Seit nunmehr 17 Jahren ermöglicht mir die Hochschule Heilbronn, eigene Forschungsschwerpunkte zu setzen. Besonders erfreulich ist, dass meine Themen – insbesondere die Anwendung und Untersuchung von Sprachmodellen – aktuell höchste Relevanz haben. 

Meine aktuelle Forschung konzentriert sich auf den verantwortungsvollen Einsatz von Sprachmodellen mit ihren faszinierenden emergenten Fähigkeiten, also Phänomenen, bei denen Modelle Aufgaben bewältigen, für die sie nicht explizit trainiert wurden. Im Fokus stehen die Leistungsfähigkeit und das emergente Verhalten von KI-Agenten in hybriden Mensch-KI-Teams im Kontext der Wissensarbeit.

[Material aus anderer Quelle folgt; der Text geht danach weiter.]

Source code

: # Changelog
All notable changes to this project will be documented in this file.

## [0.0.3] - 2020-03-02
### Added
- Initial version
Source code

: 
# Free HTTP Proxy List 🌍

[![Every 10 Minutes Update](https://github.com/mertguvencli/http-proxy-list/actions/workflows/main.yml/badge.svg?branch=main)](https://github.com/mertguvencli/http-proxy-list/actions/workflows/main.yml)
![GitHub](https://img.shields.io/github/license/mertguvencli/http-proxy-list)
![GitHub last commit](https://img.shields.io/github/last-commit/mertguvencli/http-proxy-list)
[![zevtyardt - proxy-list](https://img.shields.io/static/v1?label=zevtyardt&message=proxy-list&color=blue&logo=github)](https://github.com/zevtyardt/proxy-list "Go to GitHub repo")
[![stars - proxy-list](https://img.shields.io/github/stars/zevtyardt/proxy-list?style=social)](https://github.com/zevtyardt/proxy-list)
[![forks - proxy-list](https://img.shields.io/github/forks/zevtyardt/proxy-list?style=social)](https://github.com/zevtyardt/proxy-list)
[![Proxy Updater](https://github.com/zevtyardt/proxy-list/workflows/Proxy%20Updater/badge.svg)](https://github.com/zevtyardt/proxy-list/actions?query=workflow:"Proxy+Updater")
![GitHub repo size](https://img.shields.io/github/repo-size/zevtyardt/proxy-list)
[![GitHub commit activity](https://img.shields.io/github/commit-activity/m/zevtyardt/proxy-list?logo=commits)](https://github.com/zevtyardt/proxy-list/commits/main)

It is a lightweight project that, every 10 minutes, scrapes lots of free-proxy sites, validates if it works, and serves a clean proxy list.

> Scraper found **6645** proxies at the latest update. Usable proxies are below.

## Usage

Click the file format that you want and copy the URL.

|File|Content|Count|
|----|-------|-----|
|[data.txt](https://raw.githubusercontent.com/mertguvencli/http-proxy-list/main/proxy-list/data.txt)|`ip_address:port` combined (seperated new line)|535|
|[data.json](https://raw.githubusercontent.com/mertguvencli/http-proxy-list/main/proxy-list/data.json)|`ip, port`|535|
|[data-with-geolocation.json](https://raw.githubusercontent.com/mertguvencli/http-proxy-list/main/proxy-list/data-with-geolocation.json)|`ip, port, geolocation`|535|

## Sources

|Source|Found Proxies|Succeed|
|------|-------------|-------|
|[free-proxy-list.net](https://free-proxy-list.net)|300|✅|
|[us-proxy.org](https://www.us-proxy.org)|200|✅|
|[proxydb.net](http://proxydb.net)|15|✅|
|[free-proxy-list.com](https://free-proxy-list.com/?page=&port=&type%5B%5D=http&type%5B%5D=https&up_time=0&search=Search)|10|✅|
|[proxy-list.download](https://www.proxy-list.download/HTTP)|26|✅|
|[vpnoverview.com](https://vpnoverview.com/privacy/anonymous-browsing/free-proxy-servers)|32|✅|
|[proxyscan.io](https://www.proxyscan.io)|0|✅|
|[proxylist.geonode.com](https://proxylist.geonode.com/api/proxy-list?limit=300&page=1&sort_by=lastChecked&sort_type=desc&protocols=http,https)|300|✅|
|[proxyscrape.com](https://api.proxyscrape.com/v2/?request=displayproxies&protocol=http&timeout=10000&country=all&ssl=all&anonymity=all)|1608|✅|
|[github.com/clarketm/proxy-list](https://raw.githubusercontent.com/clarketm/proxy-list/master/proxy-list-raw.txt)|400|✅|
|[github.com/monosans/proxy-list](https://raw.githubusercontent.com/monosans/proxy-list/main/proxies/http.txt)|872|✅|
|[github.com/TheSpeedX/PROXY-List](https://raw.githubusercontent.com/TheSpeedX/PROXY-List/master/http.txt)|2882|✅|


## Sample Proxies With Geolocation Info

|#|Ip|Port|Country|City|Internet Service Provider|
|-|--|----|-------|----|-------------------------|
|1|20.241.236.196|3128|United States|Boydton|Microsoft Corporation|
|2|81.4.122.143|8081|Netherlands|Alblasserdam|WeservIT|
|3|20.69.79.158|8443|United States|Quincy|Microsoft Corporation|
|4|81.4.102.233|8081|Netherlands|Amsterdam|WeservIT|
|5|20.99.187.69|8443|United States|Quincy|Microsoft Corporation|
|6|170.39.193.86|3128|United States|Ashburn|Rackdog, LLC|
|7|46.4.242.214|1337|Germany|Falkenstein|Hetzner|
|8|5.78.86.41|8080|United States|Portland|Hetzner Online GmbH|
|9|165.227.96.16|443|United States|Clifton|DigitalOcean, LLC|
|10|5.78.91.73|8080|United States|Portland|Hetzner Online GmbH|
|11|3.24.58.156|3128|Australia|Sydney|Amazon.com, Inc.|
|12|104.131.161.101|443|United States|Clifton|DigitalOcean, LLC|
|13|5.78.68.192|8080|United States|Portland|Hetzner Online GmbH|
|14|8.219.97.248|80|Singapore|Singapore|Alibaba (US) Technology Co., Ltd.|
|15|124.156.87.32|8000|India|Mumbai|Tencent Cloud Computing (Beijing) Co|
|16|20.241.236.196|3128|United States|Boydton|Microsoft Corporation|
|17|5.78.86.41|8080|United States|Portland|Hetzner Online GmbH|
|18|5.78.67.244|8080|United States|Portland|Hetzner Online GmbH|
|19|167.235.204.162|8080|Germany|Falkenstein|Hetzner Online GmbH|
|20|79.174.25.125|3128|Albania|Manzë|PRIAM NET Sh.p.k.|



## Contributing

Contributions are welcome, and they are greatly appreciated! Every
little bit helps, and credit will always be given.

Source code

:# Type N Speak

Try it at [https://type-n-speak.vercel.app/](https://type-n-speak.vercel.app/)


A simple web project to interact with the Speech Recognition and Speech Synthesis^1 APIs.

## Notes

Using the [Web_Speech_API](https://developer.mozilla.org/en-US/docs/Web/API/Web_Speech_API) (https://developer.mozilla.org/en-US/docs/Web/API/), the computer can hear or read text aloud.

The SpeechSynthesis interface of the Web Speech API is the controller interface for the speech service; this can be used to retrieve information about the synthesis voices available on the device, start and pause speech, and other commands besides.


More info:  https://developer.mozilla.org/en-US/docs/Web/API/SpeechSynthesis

Ein zentraler Aspekt meiner Arbeit ist die Entwicklung sicherer, transparenter und verantwortungsvoller KI-Systeme im Sinne einer menschenkompatiblen KI. Mit unserem gemeinnützigen Forschungsinstitut COAI Research arbeiten wir daran, KI-Systeme mit menschlichen Werten in Einklang zu bringen und trotz zunehmender Autonomie eine nachvollziehbare menschliche Aufsicht zu gewährleisten. Durch Methoden der mechanistischen Interpretierbarkeit wollen wir Sprachmodelle transparenter machen, um ihre Fähigkeiten und ihr Verhalten besser zu verstehen und zu steuern.

Die zunehmende interdisziplinäre Zusammenarbeit an der Hochschule schafft neue Perspektiven und Forschungschancen. Es ist inspirierend, Teil dieser dynamischen Entwicklung zu sein.

5. Was sind deine persönlichen Highlights in der Region Heilbronn-Franken? Was sollte man unbedingt ausprobiert haben wenn man hier ist?

Carsten Lanquillon: Nach Stationen in Braunschweig, Ulm, Luxemburg und Salzburg lebe ich seit sechs Jahren mit meiner Familie in der Region, etwa 30 Minuten von Heilbronn entfernt. Die Entwicklung der Stadt beeindruckt mich sehr – der Bildungscampus und die Bundesgartenschau haben sichtbare positive Veränderungen bewirkt.

Die Weinkultur der Region ist definitiv ein Highlight – die lokalen Weine sind ausgezeichnet und einen Versuch wert. Auch die Landschaft mit ihren sanften Hügeln und Weinbergen hat ihren eigenen Charme. Obwohl es mich in der Freizeit immer wieder in die Alpen zieht, schätze ich die hiesige Kulturlandschaft mit ihrer Mischung aus Tradition und Innovation.